(Directions) Please copy every line from the records below that contains the string "Задание".

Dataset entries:
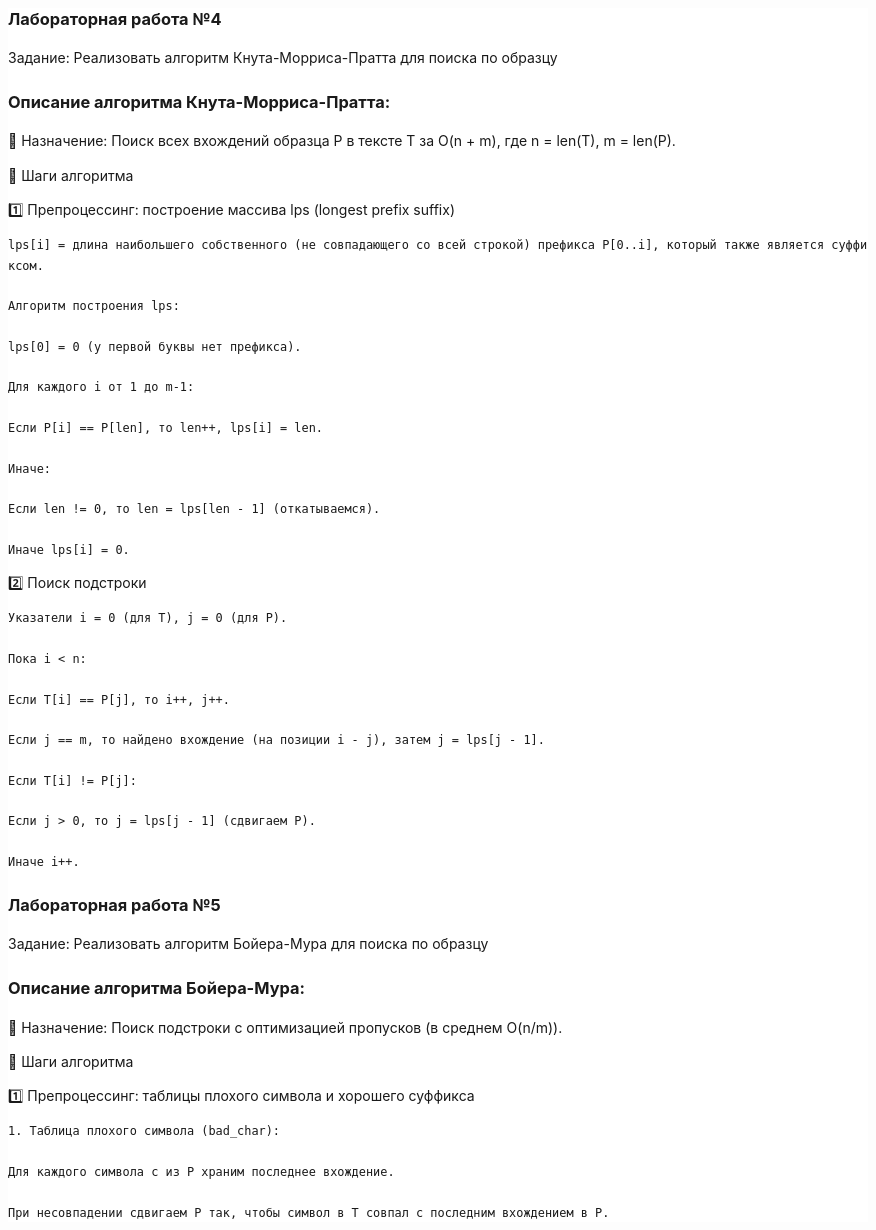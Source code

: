 ### Лабораторная работа №4
Задание: Реализовать алгоритм Кнута-Морриса-Пратта для поиска по образцу

### Описание алгоритма Кнута-Морриса-Пратта:

🔹 Назначение: Поиск всех вхождений образца P в тексте T за O(n + m), где n = len(T), m = len(P).

📌 Шаги алгоритма

1️⃣ Препроцессинг: построение массива lps (longest prefix suffix)
    
    lps[i] = длина наибольшего собственного (не совпадающего со всей строкой) префикса P[0..i], который также является суффиксом.
    
    Алгоритм построения lps:
    
    lps[0] = 0 (у первой буквы нет префикса).
    
    Для каждого i от 1 до m-1:
    
    Если P[i] == P[len], то len++, lps[i] = len.
    
    Иначе:
    
    Если len != 0, то len = lps[len - 1] (откатываемся).
    
    Иначе lps[i] = 0.

2️⃣ Поиск подстроки
    
    Указатели i = 0 (для T), j = 0 (для P).
    
    Пока i < n:
    
    Если T[i] == P[j], то i++, j++.
    
    Если j == m, то найдено вхождение (на позиции i - j), затем j = lps[j - 1].
    
    Если T[i] != P[j]:
    
    Если j > 0, то j = lps[j - 1] (сдвигаем P).
    
    Иначе i++.

### Лабораторная работа №5
Задание:	Реализовать алгоритм Бойера-Мура для поиска по образцу

### Описание алгоритма Бойера-Мура:

🔹 Назначение: Поиск подстроки с оптимизацией пропусков (в среднем O(n/m)).

📌 Шаги алгоритма

1️⃣ Препроцессинг: таблицы плохого символа и хорошего суффикса
    
    1. Таблица плохого символа (bad_char):
    
    Для каждого символа c из P храним последнее вхождение.
    
    При несовпадении сдвигаем P так, чтобы символ в T совпал с последним вхождением в P.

(Result of the task)
Задание: Реализовать алгоритм Кнута-Морриса-Пратта для поиска по образцу
Задание:	Реализовать алгоритм Бойера-Мура для поиска по образцу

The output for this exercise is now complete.